Algorithm Deep Comparison

Token Bucket

Tokens accumulate at a fixed rate up to a maximum capacity. Each request consumes one token. When the bucket is empty, requests are rejected.

Configuration: rate=10/sec, burst=50
Bucket starts full: 50 tokens
10 requests arrive simultaneously: 40 tokens remain
No requests for 3 seconds: min(40 + 30, 50) = 50 tokens (refilled)
60 requests arrive: 50 succeed, 10 rejected

Behavior: Allows bursts up to bucket capacity, then enforces the steady-state rate. Naturally permits brief spikes while maintaining long-term averages.

Leaky Bucket

Requests enter a queue (bucket) and are processed at a fixed rate. If the queue is full, new requests are dropped.

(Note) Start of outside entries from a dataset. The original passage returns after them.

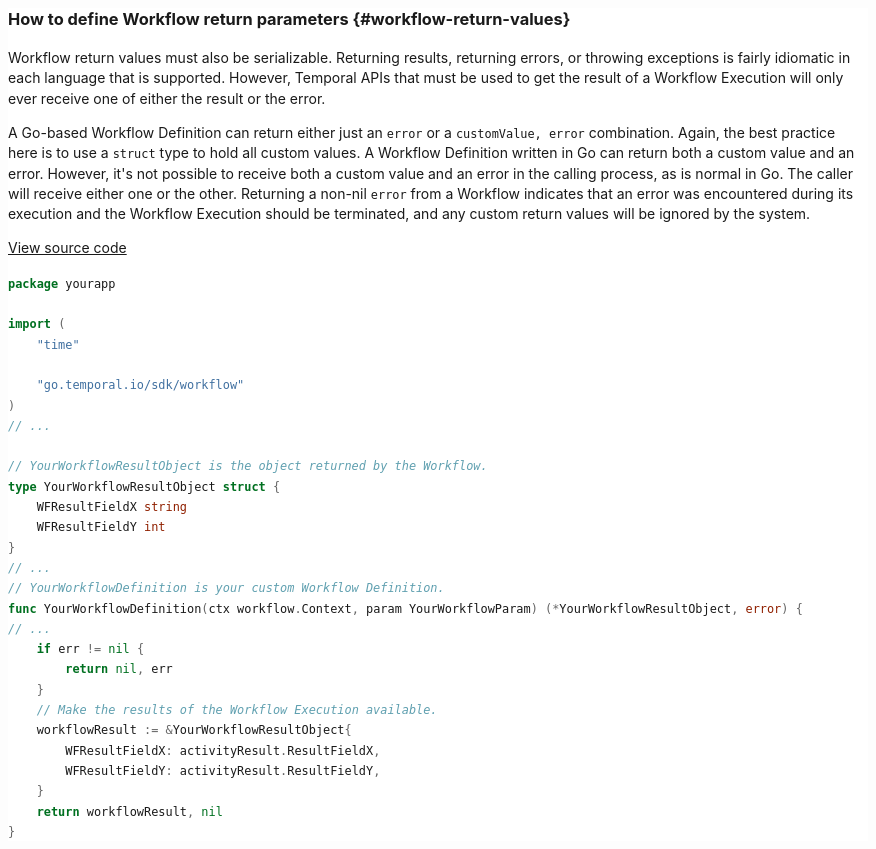 ### How to define Workflow return parameters {#workflow-return-values}

Workflow return values must also be serializable.
Returning results, returning errors, or throwing exceptions is fairly idiomatic in each language that is supported.
However, Temporal APIs that must be used to get the result of a Workflow Execution will only ever receive one of either the result or the error.



A Go-based Workflow Definition can return either just an `error` or a `customValue, error` combination.
Again, the best practice here is to use a `struct` type to hold all custom values.
A Workflow Definition written in Go can return both a custom value and an error.
However, it's not possible to receive both a custom value and an error in the calling process, as is normal in Go.
The caller will receive either one or the other.
Returning a non-nil `error` from a Workflow indicates that an error was encountered during its execution and the Workflow Execution should be terminated, and any custom return values will be ignored by the system.

<a class="dacx-source-link" href="https://github.com/temporalio/documentation-samples-go/blob/main/yourapp/your_workflow_definition_dacx.go">View source code</a>

```go
package yourapp

import (
	"time"

	"go.temporal.io/sdk/workflow"
)
// ...

// YourWorkflowResultObject is the object returned by the Workflow.
type YourWorkflowResultObject struct {
	WFResultFieldX string
	WFResultFieldY int
}
// ...
// YourWorkflowDefinition is your custom Workflow Definition.
func YourWorkflowDefinition(ctx workflow.Context, param YourWorkflowParam) (*YourWorkflowResultObject, error) {
// ...
	if err != nil {
		return nil, err
	}
	// Make the results of the Workflow Execution available.
	workflowResult := &YourWorkflowResultObject{
		WFResultFieldX: activityResult.ResultFieldX,
		WFResultFieldY: activityResult.ResultFieldY,
	}
	return workflowResult, nil
}
```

Configuration: rate=10/sec, queue_size=50
Request arrives: added to queue (if not full)
Queue drains at exactly 10/sec
If queue is full: request rejected

Behavior: Produces a perfectly smooth output rate. No bursts at all — every request waits in the queue. Better for APIs that need predictable throughput.

Sliding Window Log

Store the timestamp of every request in the window. Count the number of timestamps within the window for each new request.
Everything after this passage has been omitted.